I never paid much attention to the sowing calender guides on the back of the packets. I also applied the one for the slug one for me rule here. After that, I chose as you see to do mine in pots, mainly so I could put them by the back door of the kitchen.

Not much else to to it…. and of course any questions, just pop a comment in below.

Strawberry Plant Babies

...

It can really get on my goat when the grow your own and save yourself money marketing brigade continue to thrust their [not so] ideal[s] upon the ordinary Joe punter gardener. Let me put this in context, when a bag of compost costs €6 and the strawberry plants cost €3 and you or I may get less than a punnet of fruit…. That would cost about €3 anyway…. My point ? Logic. Versus that, maybe I’m the muppet and the marketing garden guru’s are the smarty pants ?

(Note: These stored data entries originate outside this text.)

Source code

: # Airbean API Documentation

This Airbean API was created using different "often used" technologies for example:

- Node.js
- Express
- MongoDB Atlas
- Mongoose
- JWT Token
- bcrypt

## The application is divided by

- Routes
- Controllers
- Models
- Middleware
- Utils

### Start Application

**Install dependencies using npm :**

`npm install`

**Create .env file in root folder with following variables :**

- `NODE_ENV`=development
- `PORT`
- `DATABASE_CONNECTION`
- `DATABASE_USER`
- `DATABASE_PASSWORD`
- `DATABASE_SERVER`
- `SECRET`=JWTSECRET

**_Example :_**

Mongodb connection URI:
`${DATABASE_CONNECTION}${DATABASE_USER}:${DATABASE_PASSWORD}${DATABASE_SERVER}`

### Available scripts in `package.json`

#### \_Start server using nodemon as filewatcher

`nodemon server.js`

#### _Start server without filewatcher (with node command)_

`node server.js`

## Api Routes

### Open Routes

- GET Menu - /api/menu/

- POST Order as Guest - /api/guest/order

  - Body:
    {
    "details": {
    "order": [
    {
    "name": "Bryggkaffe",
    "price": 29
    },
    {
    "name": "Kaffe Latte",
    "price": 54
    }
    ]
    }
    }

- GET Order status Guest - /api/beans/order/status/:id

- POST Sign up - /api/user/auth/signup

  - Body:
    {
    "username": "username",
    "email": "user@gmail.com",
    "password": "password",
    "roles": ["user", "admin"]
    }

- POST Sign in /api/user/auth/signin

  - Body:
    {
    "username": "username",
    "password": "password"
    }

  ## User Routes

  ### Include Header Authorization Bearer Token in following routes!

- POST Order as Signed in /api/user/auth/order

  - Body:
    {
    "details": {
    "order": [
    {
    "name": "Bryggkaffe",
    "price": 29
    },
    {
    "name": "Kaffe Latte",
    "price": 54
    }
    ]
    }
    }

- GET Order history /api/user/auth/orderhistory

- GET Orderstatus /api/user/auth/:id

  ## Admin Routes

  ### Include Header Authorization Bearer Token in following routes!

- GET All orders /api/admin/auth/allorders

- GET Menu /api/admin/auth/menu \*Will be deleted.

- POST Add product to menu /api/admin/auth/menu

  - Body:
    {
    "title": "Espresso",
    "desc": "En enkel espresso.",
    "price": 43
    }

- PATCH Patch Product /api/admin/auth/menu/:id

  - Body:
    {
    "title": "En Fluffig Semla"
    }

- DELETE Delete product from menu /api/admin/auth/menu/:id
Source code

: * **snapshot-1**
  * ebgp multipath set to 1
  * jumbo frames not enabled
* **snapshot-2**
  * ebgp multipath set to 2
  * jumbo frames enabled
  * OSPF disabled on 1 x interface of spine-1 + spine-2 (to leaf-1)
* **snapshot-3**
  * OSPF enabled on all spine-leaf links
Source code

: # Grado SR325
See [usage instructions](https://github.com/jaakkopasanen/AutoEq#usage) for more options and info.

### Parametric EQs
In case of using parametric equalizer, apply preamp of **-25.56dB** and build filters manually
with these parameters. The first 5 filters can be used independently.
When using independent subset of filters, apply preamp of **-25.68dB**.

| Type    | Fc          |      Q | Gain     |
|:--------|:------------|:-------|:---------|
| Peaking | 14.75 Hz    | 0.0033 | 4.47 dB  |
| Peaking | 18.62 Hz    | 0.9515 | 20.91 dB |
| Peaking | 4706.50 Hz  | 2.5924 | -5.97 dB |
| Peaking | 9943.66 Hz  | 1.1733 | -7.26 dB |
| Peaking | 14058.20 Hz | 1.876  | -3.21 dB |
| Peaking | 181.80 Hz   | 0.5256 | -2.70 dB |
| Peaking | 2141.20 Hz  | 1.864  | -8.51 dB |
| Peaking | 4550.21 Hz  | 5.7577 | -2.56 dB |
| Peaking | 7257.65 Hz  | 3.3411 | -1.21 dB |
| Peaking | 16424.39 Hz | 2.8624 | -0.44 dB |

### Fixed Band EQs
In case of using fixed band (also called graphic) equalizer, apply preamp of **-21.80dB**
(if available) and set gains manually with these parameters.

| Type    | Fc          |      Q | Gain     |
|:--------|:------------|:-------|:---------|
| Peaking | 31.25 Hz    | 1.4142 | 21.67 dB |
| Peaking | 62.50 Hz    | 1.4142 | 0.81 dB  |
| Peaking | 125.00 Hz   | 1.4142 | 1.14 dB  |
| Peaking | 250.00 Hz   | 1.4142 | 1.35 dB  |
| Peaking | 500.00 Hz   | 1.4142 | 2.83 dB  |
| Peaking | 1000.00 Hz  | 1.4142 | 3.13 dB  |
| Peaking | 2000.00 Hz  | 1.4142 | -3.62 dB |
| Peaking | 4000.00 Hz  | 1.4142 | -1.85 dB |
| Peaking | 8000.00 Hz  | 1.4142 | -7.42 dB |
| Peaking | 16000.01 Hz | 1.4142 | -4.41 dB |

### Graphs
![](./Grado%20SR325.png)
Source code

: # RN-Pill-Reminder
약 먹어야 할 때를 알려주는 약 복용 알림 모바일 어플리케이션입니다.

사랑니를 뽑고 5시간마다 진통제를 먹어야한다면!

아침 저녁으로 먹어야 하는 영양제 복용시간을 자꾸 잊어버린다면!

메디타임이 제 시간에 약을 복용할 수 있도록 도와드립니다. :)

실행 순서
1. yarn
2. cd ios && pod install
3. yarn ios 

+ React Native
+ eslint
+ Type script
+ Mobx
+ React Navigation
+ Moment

The alternative versus that, is when you can get your plants for free and maybe three or four strawberries per plant…. now we’re sucking diesel 😀 and now the grow your own is saving us some money.

...

These plants are exactly that. Free. Or at the very least starting to pay for themselves.

What happens is very simple. And in simple terms, little runners are sent out by the mother plant with, what were described to me along time ago as umbilical chords and plants on the end of them 😉

Read this post for further ‘botanical’ information on the Strawberry plant.

There are loads of shoots on my plants at the moment, but I’ve tended to only pick the ones with some roots on the end. The photograph at the top had landed itself in with the turnips and hence the roots, but from then on a closer inspection is required.

...

I very simply pinched out the central buds, if there were any and popped them into a wee little pot of compost.

From there they went into the greenhouse and apart from a little throw my eye over them now and again, they should be just fine.

...

Short and sweet as it sounds that’s my strawberries looked after for next year.